So far this is possibly the most X-Filesy Doctor Who, with its dodgy government contracts, colourful locals and something nasty buried below the Earth infecting people. There’s a strand of thought that UNIT stories are all like this, but usually they’re providing security for something, or acting as official observers, rather than the Brigadier, in civvies, having a nosey. Courtney looks great in his flat cap (I’m less sold on Pertwee’s dog blanket), but no-one can hold a candle to the incredible cuteness of Katy Manning in her miner’s gear, hat askew.
This episode is all about thickening the plot, with the mine apparently sabotaged, Global Chemicals unwilling to lift a finger to help the trapped miners, and a disembodied voice directing Stevens’ actions. This does lead to some meandering, as the Doctor and the Professor, who immediately get on, join forces to break into Global Chemicals, only to discover that Stevens has been telling the truth: the vital cutting equipment to free the miners is no longer there. However, Michael E Briant’s direction is dynamic enough that the sequence is worthwhile just for Professor Jones’ protest march, and the rapid, panicky camerawork as the Doctor is caged inside the facility.

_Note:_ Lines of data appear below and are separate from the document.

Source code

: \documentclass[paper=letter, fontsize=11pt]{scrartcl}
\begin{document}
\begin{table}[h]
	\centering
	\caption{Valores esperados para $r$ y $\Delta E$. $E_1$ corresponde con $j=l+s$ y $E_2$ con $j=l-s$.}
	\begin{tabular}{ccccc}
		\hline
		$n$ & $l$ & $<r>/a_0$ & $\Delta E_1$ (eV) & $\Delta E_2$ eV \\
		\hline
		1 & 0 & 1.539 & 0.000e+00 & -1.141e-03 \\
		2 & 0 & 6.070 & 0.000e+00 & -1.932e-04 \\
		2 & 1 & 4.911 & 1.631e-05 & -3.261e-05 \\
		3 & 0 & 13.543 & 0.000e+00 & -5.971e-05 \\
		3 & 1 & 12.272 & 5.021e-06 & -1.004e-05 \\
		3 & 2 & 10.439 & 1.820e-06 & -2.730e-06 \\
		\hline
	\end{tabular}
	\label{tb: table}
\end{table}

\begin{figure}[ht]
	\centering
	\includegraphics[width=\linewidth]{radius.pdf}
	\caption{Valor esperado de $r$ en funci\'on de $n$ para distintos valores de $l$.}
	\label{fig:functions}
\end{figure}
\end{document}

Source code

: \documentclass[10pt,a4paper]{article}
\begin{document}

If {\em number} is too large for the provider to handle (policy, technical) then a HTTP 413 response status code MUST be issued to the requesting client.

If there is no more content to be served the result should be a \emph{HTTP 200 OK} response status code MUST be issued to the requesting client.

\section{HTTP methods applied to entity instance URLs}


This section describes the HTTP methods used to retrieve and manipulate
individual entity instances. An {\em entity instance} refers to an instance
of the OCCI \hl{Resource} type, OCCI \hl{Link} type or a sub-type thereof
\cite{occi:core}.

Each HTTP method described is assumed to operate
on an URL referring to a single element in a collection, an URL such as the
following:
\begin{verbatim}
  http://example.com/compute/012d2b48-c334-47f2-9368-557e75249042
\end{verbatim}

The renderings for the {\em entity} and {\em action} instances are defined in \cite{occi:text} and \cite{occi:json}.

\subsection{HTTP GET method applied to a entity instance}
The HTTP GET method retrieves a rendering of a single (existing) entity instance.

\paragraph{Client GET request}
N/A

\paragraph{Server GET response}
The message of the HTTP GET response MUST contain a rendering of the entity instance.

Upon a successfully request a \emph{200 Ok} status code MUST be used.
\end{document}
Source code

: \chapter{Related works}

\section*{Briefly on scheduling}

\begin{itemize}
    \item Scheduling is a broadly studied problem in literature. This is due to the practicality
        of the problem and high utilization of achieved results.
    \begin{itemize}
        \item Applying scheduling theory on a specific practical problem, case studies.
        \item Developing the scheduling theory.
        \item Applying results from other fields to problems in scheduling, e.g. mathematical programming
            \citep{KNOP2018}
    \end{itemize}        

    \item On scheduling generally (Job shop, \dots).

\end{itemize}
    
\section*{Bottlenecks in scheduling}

All this is preamble for the Doctor’s own descent into the mines, where he finds Jo, and they discover a putrid lake of fluorescent green ooze crawling with giant maggots. As more of the disgusting creatures explode from the walls and crawl towards the Doctor and Jo snapping their maggoty teeth threateningly, one of Doctor Who’s iconic moments takes shape. As a metaphor for political and corporate corruption, pollution and the defilement of nature it’s hard to think of a better monster. Everything is working together to make this impactful. The contrast with The Time Monster couldn’t be greater.